Deborah Raji’s eyes were opened a few years ago during her experience working at an early startup, where a system was flagging content uploaded by people of color as "unsafe" and removing it. Interested in ethics and fairness in AI, she reached out to computer scientist Joy Boulamwini at the MIT Media Lab, one of only a few others thinking about those issues at the time.
There are real and disturbing consequences for biased AI, for example, cases of Black men misidentified by facial recognition technologies used by police that escalated to the point of arrest and organ transplant algorithms disproportionately rejecting people of color.
Charlton McIlwain noted that IBM worked in secret for years building a facial recognition system with camera data provided by the NYPD. But, most people don’t realize that law enforcement and technology have partnered for decades to develop AI systems with racist motivations. The computational systems developed in the late ‘60s to deal with “the race problem” in poor urban areas, sowed the seeds for today’s facial recognition, location tracking, recidivism predictions, and more. There is a lot of work to be done to break down racist systems built into society’s infrastructure, McIlwain says.

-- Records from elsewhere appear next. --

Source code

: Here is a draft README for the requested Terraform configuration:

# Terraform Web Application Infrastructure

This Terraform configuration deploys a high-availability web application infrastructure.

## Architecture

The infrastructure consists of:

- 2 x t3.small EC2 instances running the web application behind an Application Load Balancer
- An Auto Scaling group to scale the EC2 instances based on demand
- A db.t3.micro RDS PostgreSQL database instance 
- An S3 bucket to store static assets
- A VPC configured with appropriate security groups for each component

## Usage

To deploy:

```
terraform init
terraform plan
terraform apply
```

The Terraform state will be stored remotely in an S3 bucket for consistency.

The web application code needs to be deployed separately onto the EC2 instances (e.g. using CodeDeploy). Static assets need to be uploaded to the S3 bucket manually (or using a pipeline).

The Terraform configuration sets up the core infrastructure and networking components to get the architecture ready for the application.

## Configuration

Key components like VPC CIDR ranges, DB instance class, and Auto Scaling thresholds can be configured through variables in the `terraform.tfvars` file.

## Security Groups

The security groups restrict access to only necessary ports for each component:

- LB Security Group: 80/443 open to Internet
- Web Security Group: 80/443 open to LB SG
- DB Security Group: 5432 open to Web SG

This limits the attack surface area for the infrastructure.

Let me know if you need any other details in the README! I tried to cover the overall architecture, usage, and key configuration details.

So, if it’s possible to build systems that mirror racism in society, can we instead build systems that intentionally promote anti-racism? Perhaps. But it is important to recognize that machines are not the neutral entities that many still believe them to be. Safiya Noble suggests that when we understand that, we can start to consider the many ways that all kinds of systems and infrastructures can be racist, and to consider technology as a part of that larger problem. Might we want to rethink the ends to which we deploy technology and the values behind the tech we develop? And, shouldn’t we include the people most likely to be harmed in those conversations?

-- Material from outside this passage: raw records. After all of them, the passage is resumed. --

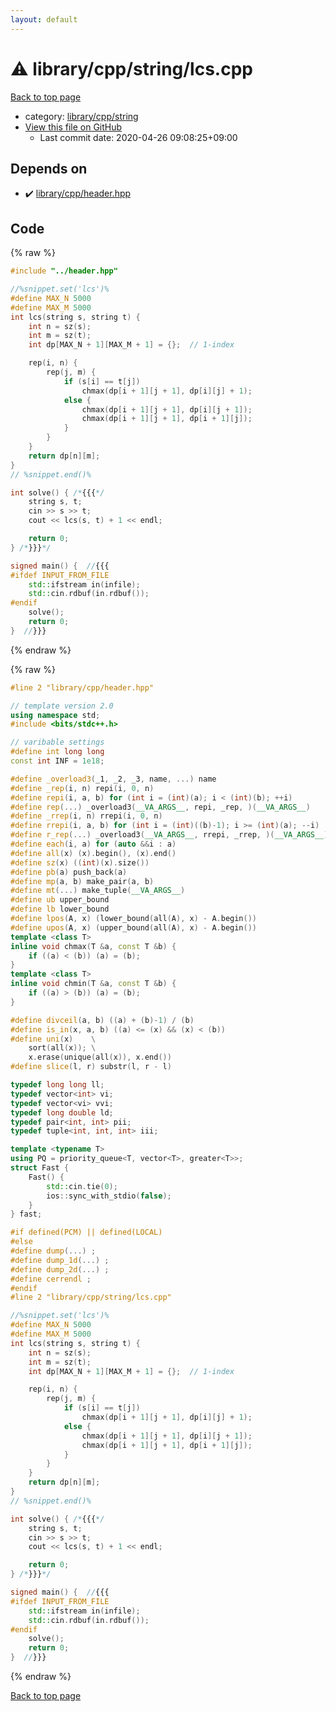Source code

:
 ```yaml
---
layout: default
---
```


<!-- mathjax config similar to math.stackexchange -->
<script type="text/javascript" async
  src="https://cdnjs.cloudflare.com/ajax/libs/mathjax/2.7.5/MathJax.js?config=TeX-MML-AM_CHTML">
</script>
<script type="text/x-mathjax-config">
  MathJax.Hub.Config({
    TeX: { equationNumbers: { autoNumber: "AMS" }},
    tex2jax: {
      inlineMath: [ ['$','$'] ],
      processEscapes: true
    },
    "HTML-CSS": { matchFontHeight: false },
    displayAlign: "left",
    displayIndent: "2em"
  });
</script>

<script type="text/javascript" src="https://cdnjs.cloudflare.com/ajax/libs/jquery/3.4.1/jquery.min.js"></script>
<script src="https://cdn.jsdelivr.net/npm/jquery-balloon-js@1.1.2/jquery.balloon.min.js" integrity="sha256-ZEYs9VrgAeNuPvs15E39OsyOJaIkXEEt10fzxJ20+2I=" crossorigin="anonymous"></script>
<script type="text/javascript" src="../../../../assets/js/copy-button.js"></script>
<link rel="stylesheet" href="../../../../assets/css/copy-button.css" />


# :warning: library/cpp/string/lcs.cpp

<a href="../../../../index.html">Back to top page</a>

* category: <a href="../../../../index.html#6e84951d1d0c19ce3fef1705f200b877">library/cpp/string</a>
* <a href="{{ site.github.repository_url }}/blob/master/library/cpp/string/lcs.cpp">View this file on GitHub</a>
    - Last commit date: 2020-04-26 09:08:25+09:00




## Depends on

* :heavy_check_mark: <a href="../header.hpp.html">library/cpp/header.hpp</a>


## Code

<a id="unbundled"></a>
{% raw %}
```cpp
#include "../header.hpp"

//%snippet.set('lcs')%
#define MAX_N 5000
#define MAX_M 5000
int lcs(string s, string t) {
    int n = sz(s);
    int m = sz(t);
    int dp[MAX_N + 1][MAX_M + 1] = {};  // 1-index

    rep(i, n) {
        rep(j, m) {
            if (s[i] == t[j])
                chmax(dp[i + 1][j + 1], dp[i][j] + 1);
            else {
                chmax(dp[i + 1][j + 1], dp[i][j + 1]);
                chmax(dp[i + 1][j + 1], dp[i + 1][j]);
            }
        }
    }
    return dp[n][m];
}
// %snippet.end()%

int solve() { /*{{{*/
    string s, t;
    cin >> s >> t;
    cout << lcs(s, t) + 1 << endl;

    return 0;
} /*}}}*/

signed main() {  //{{{
#ifdef INPUT_FROM_FILE
    std::ifstream in(infile);
    std::cin.rdbuf(in.rdbuf());
#endif
    solve();
    return 0;
}  //}}}

```
{% endraw %}

<a id="bundled"></a>
{% raw %}
```cpp
#line 2 "library/cpp/header.hpp"

// template version 2.0
using namespace std;
#include <bits/stdc++.h>

// varibable settings
#define int long long
const int INF = 1e18;

#define _overload3(_1, _2, _3, name, ...) name
#define _rep(i, n) repi(i, 0, n)
#define repi(i, a, b) for (int i = (int)(a); i < (int)(b); ++i)
#define rep(...) _overload3(__VA_ARGS__, repi, _rep, )(__VA_ARGS__)
#define _rrep(i, n) rrepi(i, 0, n)
#define rrepi(i, a, b) for (int i = (int)((b)-1); i >= (int)(a); --i)
#define r_rep(...) _overload3(__VA_ARGS__, rrepi, _rrep, )(__VA_ARGS__)
#define each(i, a) for (auto &&i : a)
#define all(x) (x).begin(), (x).end()
#define sz(x) ((int)(x).size())
#define pb(a) push_back(a)
#define mp(a, b) make_pair(a, b)
#define mt(...) make_tuple(__VA_ARGS__)
#define ub upper_bound
#define lb lower_bound
#define lpos(A, x) (lower_bound(all(A), x) - A.begin())
#define upos(A, x) (upper_bound(all(A), x) - A.begin())
template <class T>
inline void chmax(T &a, const T &b) {
    if ((a) < (b)) (a) = (b);
}
template <class T>
inline void chmin(T &a, const T &b) {
    if ((a) > (b)) (a) = (b);
}

#define divceil(a, b) ((a) + (b)-1) / (b)
#define is_in(x, a, b) ((a) <= (x) && (x) < (b))
#define uni(x)    \
    sort(all(x)); \
    x.erase(unique(all(x)), x.end())
#define slice(l, r) substr(l, r - l)

typedef long long ll;
typedef vector<int> vi;
typedef vector<vi> vvi;
typedef long double ld;
typedef pair<int, int> pii;
typedef tuple<int, int, int> iii;

template <typename T>
using PQ = priority_queue<T, vector<T>, greater<T>>;
struct Fast {
    Fast() {
        std::cin.tie(0);
        ios::sync_with_stdio(false);
    }
} fast;

#if defined(PCM) || defined(LOCAL)
#else
#define dump(...) ;
#define dump_1d(...) ;
#define dump_2d(...) ;
#define cerrendl ;
#endif
#line 2 "library/cpp/string/lcs.cpp"

//%snippet.set('lcs')%
#define MAX_N 5000
#define MAX_M 5000
int lcs(string s, string t) {
    int n = sz(s);
    int m = sz(t);
    int dp[MAX_N + 1][MAX_M + 1] = {};  // 1-index

    rep(i, n) {
        rep(j, m) {
            if (s[i] == t[j])
                chmax(dp[i + 1][j + 1], dp[i][j] + 1);
            else {
                chmax(dp[i + 1][j + 1], dp[i][j + 1]);
                chmax(dp[i + 1][j + 1], dp[i + 1][j]);
            }
        }
    }
    return dp[n][m];
}
// %snippet.end()%

int solve() { /*{{{*/
    string s, t;
    cin >> s >> t;
    cout << lcs(s, t) + 1 << endl;

    return 0;
} /*}}}*/

signed main() {  //{{{
#ifdef INPUT_FROM_FILE
    std::ifstream in(infile);
    std::cin.rdbuf(in.rdbuf());
#endif
    solve();
    return 0;
}  //}}}

```
{% endraw %}

<a href="../../../../index.html">Back to top page</a>

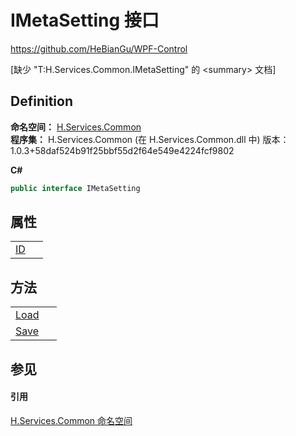 # IMetaSetting 接口
https://github.com/HeBianGu/WPF-Control

\[缺少 "T:H.Services.Common.IMetaSetting" 的 &lt;summary&gt; 文档\]



## Definition
**命名空间：** <a href="b9cdd84f-6623-a51a-f53b-465103ced202">H.Services.Common</a>  
**程序集：** H.Services.Common (在 H.Services.Common.dll 中) 版本：1.0.3+58daf524b91f25bbf55d2f64e549e4224fcf9802

**C#**
``` C#
public interface IMetaSetting
```



## 属性
<table>
<tr>
<td><a href="b7536e92-4feb-e35b-9fb4-399b889339ab">ID</a></td>
<td> </td></tr>
</table>

## 方法
<table>
<tr>
<td><a href="387deb8a-32af-8995-2c8e-f26d1de9f4c6">Load</a></td>
<td> </td></tr>
<tr>
<td><a href="8918fff6-66d7-5428-9dfd-151cec606c52">Save</a></td>
<td> </td></tr>
</table>

## 参见


#### 引用
<a href="b9cdd84f-6623-a51a-f53b-465103ced202">H.Services.Common 命名空间</a>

There will not be an “algorithmic fix” to problems like racism, structural inequality, and the wealth gap, says Noble. Charlton McIlwain agrees that we’re poised to repeat the same problems if we assume tech can fix issues that need to be addressed at the level of systems and infrastructure. He says, “Fixing a line of code or a new app is not a fix.” Deborah Raji, however, sees opportunities on the path forward—as long as we listen to the marginalized voices that often see the risks and harms in tech long before anyone else. Stop ignoring or silencing them and then escaping accountability by insisting that “no one could have seen it coming,” she says. Raji believes regulatory and legal structures must hold AI developers and companies accountable when they harm certain groups in systematic ways. Today, there is no incentive for them to evolve in how they address these issues.

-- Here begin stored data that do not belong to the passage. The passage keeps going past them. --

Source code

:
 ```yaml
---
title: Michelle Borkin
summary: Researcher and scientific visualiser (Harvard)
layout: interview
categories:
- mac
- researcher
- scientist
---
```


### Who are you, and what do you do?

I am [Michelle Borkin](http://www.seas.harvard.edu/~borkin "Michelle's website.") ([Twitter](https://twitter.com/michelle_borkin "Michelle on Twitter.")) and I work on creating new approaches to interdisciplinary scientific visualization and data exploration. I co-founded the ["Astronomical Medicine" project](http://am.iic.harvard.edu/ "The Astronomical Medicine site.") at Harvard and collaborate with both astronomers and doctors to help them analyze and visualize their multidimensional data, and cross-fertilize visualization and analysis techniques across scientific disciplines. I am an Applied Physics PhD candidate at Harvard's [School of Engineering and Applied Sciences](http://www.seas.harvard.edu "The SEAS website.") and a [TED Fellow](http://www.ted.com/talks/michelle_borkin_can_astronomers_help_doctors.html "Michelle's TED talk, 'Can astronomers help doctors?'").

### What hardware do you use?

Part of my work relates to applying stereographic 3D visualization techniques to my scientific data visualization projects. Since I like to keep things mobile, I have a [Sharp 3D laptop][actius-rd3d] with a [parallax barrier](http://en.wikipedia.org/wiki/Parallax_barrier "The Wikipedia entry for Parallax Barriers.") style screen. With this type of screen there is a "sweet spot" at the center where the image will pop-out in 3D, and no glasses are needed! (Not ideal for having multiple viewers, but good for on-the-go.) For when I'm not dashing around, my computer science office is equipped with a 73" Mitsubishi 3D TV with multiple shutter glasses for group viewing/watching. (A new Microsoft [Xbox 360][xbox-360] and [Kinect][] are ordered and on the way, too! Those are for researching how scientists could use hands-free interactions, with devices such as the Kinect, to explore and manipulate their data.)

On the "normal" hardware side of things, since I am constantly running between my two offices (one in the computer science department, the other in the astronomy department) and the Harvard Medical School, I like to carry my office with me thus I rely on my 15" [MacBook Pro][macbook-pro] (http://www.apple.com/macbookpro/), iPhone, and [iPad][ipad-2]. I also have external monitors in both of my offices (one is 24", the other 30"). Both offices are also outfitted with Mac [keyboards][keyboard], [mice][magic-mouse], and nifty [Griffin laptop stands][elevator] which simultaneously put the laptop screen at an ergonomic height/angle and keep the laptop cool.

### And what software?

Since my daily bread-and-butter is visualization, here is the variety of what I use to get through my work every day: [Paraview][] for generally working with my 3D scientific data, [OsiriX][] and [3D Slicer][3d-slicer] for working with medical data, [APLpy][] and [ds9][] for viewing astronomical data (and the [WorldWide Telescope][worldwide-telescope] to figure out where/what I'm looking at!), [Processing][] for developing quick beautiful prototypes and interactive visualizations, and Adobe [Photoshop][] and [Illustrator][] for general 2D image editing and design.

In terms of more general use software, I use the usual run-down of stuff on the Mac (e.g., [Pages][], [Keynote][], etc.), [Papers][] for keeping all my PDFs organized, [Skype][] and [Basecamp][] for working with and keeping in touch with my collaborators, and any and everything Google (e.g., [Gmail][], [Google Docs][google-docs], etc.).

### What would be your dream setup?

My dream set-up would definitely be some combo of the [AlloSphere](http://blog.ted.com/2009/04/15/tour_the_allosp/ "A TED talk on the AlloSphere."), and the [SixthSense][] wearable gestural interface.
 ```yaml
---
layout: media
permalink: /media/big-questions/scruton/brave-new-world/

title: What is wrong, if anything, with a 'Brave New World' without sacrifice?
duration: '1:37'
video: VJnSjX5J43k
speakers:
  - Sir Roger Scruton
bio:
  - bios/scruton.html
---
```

Safiya Noble offers a way forward for those committed to change: reimagine what cross-disciplinary teams in tech should look like. They should include social scientists, humanists, historians, experts in gender and ethnic studies, and others who think deeply about society. And they should be given as much power over the product as engineers and coders. Could tech then, perhaps, meet its potential to serve all of humanity?